WiggleCRC Group
- Type: Private
- Industry: Online sports retail
- Defunct: March 2024
- Headquarters: Portsmouth, England
- Area served: Worldwide
- Key people: Huw Crwys-Williams (CEO)
- Products: Triathlon equipment. Bicycles, components and accessories. Running shoes and apparel. Swimming products. Outdoor and casual sports apparel. Tools etc.
- Revenue: £400+ Million (WiggleCRC Group)
- Owner: SIGNA Sports United (NYSE: SSU)
- Number of employees: c.900 (WiggleCRC Group)

= Wiggle (brand) =

European online sports retailer

Wiggle is an online brand of the Frasers Group, having been bought after WiggleCRC went into administration with losses of £97 million.

Previously Wiggle was part of the WiggleCRC group, which included Chain Reaction Cycles, however only the brands were transferred to the new owners.

== History ==

The origins of Wiggle trace back to a local bike shop called Butlers Cycles, located in Portsmouth. Mitch Dall, a founder of Wiggle, bought the shop in 1995.

Between 1999 and 2009, Wiggle experimented with online retail, and experienced strong growth.

By 2006, Wiggle was turning over £11.8m and Livingbridge private equity took a 42% stake in the company. After a further three years of 40% growth, Livingbridge bought the remaining 58% in 2009, including Dall's remaining 26% stake.

Livingbridge brought in Humphrey Cobbold as CEO in December 2009. By 2011, projected annual revenue was £118m following strong international growth helped by a weak pound.

In 2011, Livingbridge considered taking the company public in an initial public offering, with the company's overall value estimated at £200m, and pre-tax profits having risen from £7.1m to £10.2m in the year to January 2011, following a 123 percent increase in international sales.

After an auction in December 2011, Wiggle was acquired by venture capitalists Bridgepoint Capital for £180m.
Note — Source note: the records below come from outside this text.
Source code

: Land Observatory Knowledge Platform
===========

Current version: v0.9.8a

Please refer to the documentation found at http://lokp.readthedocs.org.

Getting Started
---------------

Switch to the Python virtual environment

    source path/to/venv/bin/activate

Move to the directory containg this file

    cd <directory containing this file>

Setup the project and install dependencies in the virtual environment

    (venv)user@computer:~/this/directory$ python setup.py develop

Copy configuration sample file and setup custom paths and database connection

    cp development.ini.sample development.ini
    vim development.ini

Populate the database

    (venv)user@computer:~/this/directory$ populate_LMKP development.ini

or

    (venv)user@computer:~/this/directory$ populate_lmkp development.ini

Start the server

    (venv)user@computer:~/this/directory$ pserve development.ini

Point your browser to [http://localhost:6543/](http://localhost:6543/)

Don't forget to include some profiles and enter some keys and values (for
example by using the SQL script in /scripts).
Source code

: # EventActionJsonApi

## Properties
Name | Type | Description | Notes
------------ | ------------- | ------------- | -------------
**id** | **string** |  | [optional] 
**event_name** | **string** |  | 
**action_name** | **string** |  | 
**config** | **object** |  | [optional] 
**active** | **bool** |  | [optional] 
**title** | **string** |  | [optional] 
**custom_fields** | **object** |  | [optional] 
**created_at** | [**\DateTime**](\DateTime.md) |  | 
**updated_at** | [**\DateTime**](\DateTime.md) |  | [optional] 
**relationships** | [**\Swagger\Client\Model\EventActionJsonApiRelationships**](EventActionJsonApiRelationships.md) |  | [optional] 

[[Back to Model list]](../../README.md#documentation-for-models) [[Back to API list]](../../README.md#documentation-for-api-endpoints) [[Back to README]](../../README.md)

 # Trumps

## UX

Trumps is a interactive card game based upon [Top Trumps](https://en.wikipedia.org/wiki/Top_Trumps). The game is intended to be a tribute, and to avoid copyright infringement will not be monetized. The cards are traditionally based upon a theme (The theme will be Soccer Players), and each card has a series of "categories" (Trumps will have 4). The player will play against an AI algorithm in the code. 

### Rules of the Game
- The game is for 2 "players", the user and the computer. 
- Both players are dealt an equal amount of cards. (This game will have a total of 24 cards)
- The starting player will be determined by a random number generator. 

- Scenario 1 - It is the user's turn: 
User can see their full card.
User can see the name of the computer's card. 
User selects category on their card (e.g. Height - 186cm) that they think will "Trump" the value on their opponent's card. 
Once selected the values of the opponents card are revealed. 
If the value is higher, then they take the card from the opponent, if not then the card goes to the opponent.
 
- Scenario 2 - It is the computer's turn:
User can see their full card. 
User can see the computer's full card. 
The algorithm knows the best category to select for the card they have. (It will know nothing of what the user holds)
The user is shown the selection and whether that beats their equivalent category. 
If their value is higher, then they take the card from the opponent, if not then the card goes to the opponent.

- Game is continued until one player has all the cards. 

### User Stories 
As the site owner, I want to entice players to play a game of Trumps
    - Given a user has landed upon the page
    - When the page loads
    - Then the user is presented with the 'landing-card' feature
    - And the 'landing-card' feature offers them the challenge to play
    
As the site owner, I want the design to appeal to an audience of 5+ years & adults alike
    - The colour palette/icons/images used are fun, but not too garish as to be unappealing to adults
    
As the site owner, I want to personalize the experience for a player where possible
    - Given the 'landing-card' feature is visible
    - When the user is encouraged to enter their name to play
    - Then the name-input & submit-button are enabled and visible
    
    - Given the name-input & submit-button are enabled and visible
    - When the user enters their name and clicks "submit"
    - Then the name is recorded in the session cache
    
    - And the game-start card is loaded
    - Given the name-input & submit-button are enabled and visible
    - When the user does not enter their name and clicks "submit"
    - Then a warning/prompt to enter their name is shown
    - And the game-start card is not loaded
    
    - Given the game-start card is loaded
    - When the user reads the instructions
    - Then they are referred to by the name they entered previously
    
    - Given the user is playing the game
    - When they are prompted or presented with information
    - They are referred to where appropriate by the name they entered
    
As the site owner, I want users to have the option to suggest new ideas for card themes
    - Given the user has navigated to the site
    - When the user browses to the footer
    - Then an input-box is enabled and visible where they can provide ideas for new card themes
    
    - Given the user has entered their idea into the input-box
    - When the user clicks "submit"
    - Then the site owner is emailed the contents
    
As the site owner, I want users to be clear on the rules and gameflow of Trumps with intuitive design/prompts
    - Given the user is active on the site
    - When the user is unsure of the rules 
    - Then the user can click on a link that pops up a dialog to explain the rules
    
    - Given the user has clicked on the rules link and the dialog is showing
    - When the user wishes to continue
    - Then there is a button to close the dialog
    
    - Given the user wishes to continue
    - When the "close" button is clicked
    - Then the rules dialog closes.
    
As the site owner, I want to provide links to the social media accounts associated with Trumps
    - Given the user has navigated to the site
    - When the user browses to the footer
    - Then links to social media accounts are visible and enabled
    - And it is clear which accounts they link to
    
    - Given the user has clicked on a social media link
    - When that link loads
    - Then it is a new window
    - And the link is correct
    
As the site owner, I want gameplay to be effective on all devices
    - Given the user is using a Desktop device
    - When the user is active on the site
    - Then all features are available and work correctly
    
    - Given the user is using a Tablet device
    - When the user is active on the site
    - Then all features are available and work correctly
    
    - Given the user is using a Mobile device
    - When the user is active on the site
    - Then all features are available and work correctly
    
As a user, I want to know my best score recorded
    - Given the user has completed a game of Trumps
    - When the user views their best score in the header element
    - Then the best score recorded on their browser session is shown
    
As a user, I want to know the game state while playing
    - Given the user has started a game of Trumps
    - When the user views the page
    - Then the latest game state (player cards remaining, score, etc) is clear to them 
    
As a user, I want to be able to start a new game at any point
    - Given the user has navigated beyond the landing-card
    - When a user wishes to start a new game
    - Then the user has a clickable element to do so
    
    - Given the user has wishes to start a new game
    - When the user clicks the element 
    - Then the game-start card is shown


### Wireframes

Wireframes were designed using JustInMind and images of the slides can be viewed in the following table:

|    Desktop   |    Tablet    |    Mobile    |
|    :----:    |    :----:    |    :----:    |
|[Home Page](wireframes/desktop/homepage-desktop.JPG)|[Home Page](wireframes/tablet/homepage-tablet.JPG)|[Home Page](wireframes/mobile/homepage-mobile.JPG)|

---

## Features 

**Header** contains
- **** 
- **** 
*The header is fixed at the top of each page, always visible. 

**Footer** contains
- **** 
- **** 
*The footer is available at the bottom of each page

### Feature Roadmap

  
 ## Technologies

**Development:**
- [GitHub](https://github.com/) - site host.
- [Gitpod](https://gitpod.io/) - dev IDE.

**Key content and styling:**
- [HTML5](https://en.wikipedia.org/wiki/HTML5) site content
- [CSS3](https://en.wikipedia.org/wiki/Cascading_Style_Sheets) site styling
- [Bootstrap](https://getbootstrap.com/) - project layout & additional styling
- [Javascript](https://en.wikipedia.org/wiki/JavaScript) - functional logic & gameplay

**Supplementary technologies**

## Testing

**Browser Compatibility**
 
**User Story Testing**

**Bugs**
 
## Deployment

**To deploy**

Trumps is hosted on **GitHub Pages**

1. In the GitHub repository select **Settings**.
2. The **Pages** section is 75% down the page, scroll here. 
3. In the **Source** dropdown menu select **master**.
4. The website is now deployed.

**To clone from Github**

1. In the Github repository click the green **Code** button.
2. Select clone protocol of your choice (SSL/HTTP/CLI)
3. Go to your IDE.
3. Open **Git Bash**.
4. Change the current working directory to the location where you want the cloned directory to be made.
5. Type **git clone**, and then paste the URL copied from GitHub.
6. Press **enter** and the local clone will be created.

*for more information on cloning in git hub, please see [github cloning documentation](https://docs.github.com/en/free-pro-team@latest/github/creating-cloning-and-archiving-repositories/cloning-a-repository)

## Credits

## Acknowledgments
Wiggle was now one of 6 European online sports retailers, and no 2 in the UK to Chain Reaction Cycles.

In September 2013, after the sale of the business, Cobbold stepped down and Stefan Barden (former CEO of Northern Foods) took over.

In 2015, Andy Bond stepped down and Brian McBride joined as chairman. McBride was formerly the CEO of Amazon UK and is the chairman of the online fashion clothing retailer ASOS.

== WiggleCRC ==

The merger of Wiggle and Chain Reaction Cycles was announced in 2016: by this time No1 and No2 largest global online players in the cycle and tri sports product categories.

In late 2016, Stefan Barden was replaced by Will Kernan as the new Group CEO - Kernan was previously the CEO of The White Company, and before that MD and COO at New Look. In January 2019, it was stated that Kernan was to be replaced by Ross Clemmow, a former Debenhams director.

The WiggleCRC Group formed after the Competition Commission approved the merger and Wiggle bought 100% of the Chain Reactions Cycle equity from the Watson family for £62m. A key driver of synergies was the closure of CRC's Northern Irish warehouse and distribution infrastructure whose volume was integrated into Citadel in Wolverhampton; this process was concluded in December 2017.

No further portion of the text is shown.